(Beginning of RECORDS TO PROCESS)
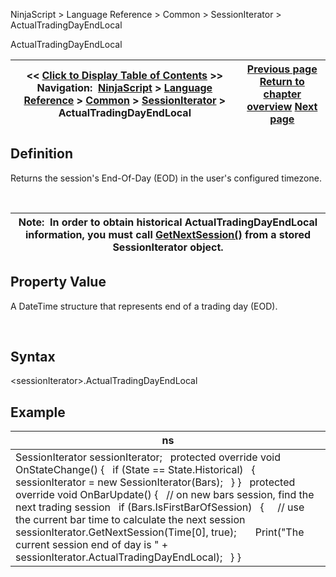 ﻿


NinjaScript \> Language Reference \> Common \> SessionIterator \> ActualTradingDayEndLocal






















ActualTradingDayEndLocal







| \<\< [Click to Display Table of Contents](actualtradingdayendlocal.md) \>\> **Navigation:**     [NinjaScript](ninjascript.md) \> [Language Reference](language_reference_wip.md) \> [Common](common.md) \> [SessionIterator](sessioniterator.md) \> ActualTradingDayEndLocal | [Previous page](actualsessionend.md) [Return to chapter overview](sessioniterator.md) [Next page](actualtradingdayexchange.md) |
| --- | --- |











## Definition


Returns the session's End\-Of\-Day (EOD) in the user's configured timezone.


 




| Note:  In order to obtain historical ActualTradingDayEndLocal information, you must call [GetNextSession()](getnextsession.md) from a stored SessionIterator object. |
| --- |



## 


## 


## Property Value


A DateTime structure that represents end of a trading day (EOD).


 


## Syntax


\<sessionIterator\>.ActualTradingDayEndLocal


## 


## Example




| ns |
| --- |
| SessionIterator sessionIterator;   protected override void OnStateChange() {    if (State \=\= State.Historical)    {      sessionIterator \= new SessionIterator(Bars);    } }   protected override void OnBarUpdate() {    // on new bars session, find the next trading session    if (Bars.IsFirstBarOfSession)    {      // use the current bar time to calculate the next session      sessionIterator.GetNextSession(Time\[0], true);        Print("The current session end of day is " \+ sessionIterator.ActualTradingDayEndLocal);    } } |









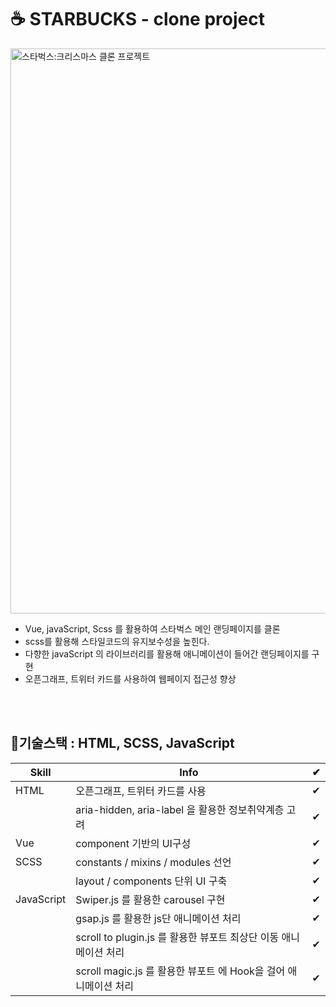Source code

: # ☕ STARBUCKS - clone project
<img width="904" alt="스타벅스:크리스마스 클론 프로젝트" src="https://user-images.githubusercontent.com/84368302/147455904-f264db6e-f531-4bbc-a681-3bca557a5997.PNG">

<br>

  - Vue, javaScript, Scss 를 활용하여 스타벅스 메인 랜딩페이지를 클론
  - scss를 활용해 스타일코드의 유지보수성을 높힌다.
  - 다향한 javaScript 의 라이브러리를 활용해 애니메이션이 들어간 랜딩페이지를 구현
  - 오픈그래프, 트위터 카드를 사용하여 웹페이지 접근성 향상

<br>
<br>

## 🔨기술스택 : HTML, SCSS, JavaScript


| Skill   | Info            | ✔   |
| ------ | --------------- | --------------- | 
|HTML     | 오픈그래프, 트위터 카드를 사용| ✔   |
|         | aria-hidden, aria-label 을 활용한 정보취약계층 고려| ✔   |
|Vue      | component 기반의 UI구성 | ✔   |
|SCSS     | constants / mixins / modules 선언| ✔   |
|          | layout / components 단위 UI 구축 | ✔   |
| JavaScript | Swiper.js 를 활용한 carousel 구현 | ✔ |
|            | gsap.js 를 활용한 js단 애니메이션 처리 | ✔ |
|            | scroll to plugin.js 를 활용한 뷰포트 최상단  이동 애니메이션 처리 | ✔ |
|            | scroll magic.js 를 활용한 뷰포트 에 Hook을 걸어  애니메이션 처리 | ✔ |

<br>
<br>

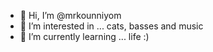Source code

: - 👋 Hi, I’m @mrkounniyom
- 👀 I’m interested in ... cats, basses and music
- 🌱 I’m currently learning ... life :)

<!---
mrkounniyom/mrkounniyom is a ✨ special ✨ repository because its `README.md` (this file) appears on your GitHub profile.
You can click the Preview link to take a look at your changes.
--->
(End of RECORDS TO PROCESS)
(Beginning of RECORDS TO PROCESS)
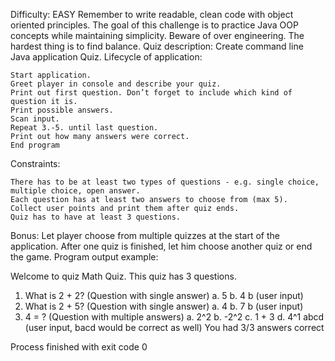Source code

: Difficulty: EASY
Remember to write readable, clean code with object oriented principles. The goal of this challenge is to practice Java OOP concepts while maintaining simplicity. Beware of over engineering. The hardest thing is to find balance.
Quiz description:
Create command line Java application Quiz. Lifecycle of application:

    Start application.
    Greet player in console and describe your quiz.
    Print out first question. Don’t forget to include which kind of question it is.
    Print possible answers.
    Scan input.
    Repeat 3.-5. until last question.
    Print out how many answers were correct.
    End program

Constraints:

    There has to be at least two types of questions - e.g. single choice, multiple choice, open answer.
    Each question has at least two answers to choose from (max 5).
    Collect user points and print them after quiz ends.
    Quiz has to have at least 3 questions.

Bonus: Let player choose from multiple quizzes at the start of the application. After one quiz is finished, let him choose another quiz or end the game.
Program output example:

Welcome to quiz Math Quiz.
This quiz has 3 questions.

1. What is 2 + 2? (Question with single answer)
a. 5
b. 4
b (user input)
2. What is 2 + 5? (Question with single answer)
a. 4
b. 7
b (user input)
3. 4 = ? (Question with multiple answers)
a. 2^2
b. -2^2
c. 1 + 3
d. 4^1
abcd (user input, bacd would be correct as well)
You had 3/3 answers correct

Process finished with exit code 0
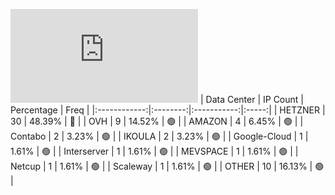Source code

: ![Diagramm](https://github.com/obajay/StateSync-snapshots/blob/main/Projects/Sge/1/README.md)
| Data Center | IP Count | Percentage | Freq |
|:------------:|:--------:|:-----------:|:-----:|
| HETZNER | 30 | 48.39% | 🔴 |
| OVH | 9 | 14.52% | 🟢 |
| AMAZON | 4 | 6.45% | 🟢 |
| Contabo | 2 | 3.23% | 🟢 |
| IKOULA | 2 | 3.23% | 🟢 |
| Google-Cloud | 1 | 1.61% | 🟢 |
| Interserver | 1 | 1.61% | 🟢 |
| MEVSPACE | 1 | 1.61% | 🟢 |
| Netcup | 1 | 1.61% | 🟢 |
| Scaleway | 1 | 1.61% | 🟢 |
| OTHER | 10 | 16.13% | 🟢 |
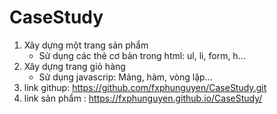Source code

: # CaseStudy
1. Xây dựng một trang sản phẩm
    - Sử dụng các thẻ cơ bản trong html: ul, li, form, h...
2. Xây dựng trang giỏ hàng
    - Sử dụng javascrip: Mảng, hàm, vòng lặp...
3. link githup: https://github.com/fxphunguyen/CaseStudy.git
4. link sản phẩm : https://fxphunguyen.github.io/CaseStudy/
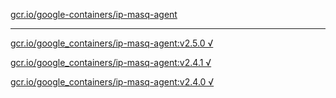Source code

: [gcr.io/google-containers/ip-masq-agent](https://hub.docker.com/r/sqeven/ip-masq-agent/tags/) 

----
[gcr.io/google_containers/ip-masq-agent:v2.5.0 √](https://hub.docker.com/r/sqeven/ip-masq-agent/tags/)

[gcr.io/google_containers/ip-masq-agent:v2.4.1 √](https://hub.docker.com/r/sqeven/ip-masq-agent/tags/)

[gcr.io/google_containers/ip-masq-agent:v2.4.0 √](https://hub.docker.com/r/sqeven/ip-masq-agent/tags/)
(End of RECORDS TO PROCESS)
(Beginning of RECORDS TO PROCESS)
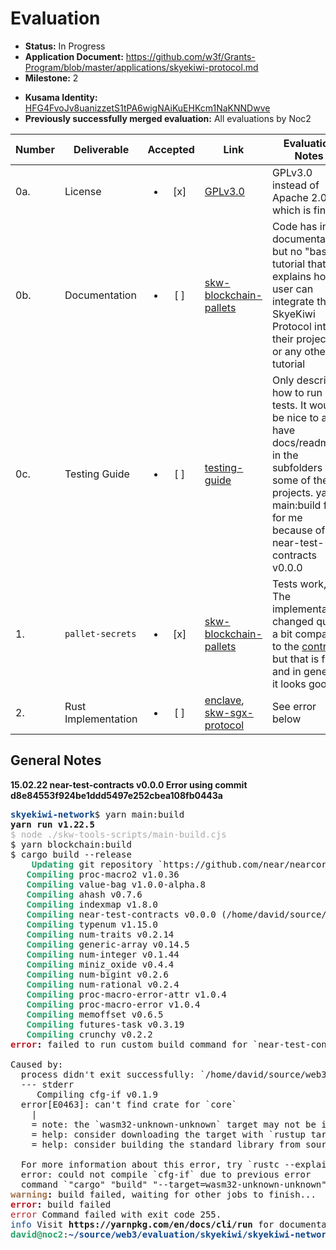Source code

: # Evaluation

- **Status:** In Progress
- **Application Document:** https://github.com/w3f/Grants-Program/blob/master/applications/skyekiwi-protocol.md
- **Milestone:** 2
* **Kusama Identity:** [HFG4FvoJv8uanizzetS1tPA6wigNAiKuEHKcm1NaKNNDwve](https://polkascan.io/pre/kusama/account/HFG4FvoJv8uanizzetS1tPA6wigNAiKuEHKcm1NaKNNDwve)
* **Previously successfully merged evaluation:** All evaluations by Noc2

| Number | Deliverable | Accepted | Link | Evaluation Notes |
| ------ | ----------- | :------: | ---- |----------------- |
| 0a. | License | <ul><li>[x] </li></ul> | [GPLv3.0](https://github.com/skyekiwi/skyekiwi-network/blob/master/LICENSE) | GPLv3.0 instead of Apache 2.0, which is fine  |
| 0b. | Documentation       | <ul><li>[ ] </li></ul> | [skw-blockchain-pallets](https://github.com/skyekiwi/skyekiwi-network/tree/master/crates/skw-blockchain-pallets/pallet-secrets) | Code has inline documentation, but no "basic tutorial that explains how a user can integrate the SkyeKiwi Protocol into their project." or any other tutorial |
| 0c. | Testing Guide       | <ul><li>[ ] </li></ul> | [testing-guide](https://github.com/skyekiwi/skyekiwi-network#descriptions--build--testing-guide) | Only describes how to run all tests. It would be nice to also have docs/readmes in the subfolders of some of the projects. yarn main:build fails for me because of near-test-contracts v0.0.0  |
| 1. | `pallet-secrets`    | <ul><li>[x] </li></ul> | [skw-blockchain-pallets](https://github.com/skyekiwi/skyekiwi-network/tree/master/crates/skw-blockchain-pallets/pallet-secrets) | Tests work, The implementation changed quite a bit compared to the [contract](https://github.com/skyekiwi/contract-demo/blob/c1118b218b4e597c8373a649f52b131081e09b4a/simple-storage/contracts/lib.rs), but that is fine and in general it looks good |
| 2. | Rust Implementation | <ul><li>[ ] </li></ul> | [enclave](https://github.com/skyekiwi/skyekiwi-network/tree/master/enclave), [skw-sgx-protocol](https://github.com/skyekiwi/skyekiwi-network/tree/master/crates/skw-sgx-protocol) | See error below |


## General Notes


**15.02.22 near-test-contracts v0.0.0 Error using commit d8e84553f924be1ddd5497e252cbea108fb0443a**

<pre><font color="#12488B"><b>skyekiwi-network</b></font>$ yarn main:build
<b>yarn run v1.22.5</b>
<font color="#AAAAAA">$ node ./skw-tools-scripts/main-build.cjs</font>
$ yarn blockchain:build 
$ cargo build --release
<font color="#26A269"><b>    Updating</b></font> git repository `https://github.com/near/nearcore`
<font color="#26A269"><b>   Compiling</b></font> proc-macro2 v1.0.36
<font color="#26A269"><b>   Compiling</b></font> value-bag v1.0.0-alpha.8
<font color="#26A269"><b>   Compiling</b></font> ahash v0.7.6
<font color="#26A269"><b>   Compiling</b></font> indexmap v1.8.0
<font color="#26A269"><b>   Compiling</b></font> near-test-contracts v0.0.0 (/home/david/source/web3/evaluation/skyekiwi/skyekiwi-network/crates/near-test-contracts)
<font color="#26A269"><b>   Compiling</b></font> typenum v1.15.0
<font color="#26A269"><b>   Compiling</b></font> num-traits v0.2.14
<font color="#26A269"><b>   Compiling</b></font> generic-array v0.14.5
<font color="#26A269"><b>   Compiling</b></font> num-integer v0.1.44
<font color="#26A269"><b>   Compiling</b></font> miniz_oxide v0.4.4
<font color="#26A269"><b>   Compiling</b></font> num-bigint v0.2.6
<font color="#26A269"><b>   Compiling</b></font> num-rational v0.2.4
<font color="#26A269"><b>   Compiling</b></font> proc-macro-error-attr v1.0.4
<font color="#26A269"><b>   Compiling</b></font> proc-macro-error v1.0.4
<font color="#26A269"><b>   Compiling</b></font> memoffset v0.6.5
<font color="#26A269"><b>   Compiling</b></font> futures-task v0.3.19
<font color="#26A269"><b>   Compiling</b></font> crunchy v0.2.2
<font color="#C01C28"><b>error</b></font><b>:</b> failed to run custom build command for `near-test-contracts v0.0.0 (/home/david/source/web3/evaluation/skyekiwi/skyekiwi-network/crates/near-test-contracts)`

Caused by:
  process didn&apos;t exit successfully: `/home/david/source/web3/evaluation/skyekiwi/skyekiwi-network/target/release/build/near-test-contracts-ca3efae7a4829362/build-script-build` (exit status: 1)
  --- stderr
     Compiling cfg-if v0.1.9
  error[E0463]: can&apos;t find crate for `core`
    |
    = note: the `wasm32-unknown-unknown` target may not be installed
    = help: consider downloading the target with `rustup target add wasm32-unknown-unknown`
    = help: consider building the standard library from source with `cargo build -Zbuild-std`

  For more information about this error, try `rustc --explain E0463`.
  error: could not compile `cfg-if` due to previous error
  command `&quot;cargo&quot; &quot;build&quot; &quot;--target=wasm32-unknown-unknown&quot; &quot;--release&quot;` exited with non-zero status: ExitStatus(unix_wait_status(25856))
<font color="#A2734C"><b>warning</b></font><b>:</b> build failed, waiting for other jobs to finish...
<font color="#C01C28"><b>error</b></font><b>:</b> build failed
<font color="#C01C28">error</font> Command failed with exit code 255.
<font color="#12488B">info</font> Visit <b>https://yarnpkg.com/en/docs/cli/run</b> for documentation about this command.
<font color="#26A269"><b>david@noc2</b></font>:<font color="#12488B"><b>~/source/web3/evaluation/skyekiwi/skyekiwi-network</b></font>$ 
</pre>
(End of RECORDS TO PROCESS)
▸ YOUR OBJECTIVE
Number only, please: work out how many lines of the listing hold "apos".

▸ EXERCISE SOLUTION
2